My wife was looking over a poem of mine today, translating it actually into Spanish, and she said, “You put a noun where a verb belongs, and if you put another verb in, it will be two in the same sentence. And I said, it is not a sentence, it is a line within a stanza, and it compliments the direct object. To be honest with myself, I really couldn’t find the word I wanted so I made up the word to be presented as a plural adjective so I could push in what I wanted to end the line.

Then I said to myself: she is trying to help, and it makes more sense to her (not to me), so I looked at the whole poem, and figured if I had to change that one word, I’d have to change the whole poem, the whole two stanzas, 10-lines. You can’t write a poem, no more than you can order creativeness, it doesn’t happen that way. So I said, let me look, and see if there is something in this poem beyond the word that can save the day. And I restructured the whole poem, and created a deeper meaning than what I wanted—but was happier with it, and left the word completely out, and my wife fell to sleep in the chair. I wanted to show her my accomplishment; I mean I had to stop everything in my life to ponder on this, to see if I really wanted to change it. I think I did it for her.

Right or wrong, it doesn’t matter, what does, is approach, or attitude; now let me start all over again.

I have four corners to my world, north, south, east and west, better put, God, myself, my wife and poetry.

First thing I’ve realized long ago in poetry was this—you take out of poets or poetry what you like, throwing the rest away. Good or bad, if it’s not for you, then why force-feed yourself. Thus, if you like what someone teaches you, it is good for you, if not, why argue about something or someone who is not for you. If you don’t like what I say, don’t read me. If you do, then fine; don’t conform to music that sickens you; that way you can keep a good attitude. When Elvis was making a record, if someone was in the area that bothered him, he’d stop the production and leave. It makes good sense, you cannot be creative with a bug in the nose, and that is why he was good, or perhaps one reason.

I was going to give a long example of an event that took place back in l985, when the Ronald McDonald House of St. Paul, invited me to a presentation, but I will make it shorter than what I intended to. Anyhow, in the process of me attending the presentation, they had asked me to do a small story, as the one I had done, “The Tale of: Willie the Humpback Whale,” back in l981. Well I did, but it wasn’t finished, yet I brought it along, was going to give it to the officials, for review. During the presentation, one of the officials looked it over, said something like this: if only you could take the rhyme schema out, and change the subject from turtle to a human being, and so for the and so on.
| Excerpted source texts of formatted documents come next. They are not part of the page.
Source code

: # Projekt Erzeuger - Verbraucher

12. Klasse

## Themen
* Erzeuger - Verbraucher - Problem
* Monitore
He was rude and demanding and I could go on, but I said: “You know what you want, go get it,” and I got up and walked out. They didn’t need me or want me as far as my creativeness went, and had told me over the phone, they didn’t know what they wanted, but I guess found out what they didn’t want. So instead of me trying to pretend, and fit in, I didn’t want to waste my time or theirs. If I lost anything, it was perhaps a potential future with an ongoing who knows what: I mean I was volunteering my services.

Anyhow, the one book I had done on the whale went up for a Pulitzer Prize, and I got a nice letter back, but not the Prize.

[Meaning of a Poem] Sometimes the poet gets lost and doesn’t’ even know his subject himself, or so I’ve noticed in much poetry I’ve read. Most of us think it is in the title of the poem, but could be to the contrary.

The problem comes not when he finishes up on a subject per se, but when he hobbles on, when he has already named it. It’s kind of like sitting down with an old friend and running out of things to say, thus, you grab whatever pops up in your mind: this creates in the reader confusion. If it is said, leave it alone, we don’t need to pound a person with it. Faulkner does that sometimes, and it irritates me, but he does it for his own reasons: he gets lost also, so do not stop writing if you are…just slow down.

—I hate to say this, but I will: arrogance is good, a little good in poetry—in a poem, if done right, just so you don’t take it to heart, and display it outside of the stanzas. What I write, I write because I want it there, usually, and I like a lot of imagination tucked in the corners. And thus, attitude and meaning are important ingredients in a poem; the reader can see it, feel it. The reader is no dummy, they may not write it, but they know it. Sometimes they are the better poets, not because they wish to write it, but because they love it, and those are often the ones who appreciate it more, and don’t like it mopped around on the floor; they have a good inner eye; we poets, are perhaps the ones with the eccentric eye, somewhere in the back of our minds trying to unveil the monster.

—Let’s see if I can say this right: never write a poem that should have been written because someone told you they wanted to hear it, write it because it should be, perhaps, and it is something you overlooked, and would have done, but not directed to do in particular, you lose the creative touch; or at least I do, and the meaning of the poem becomes stale.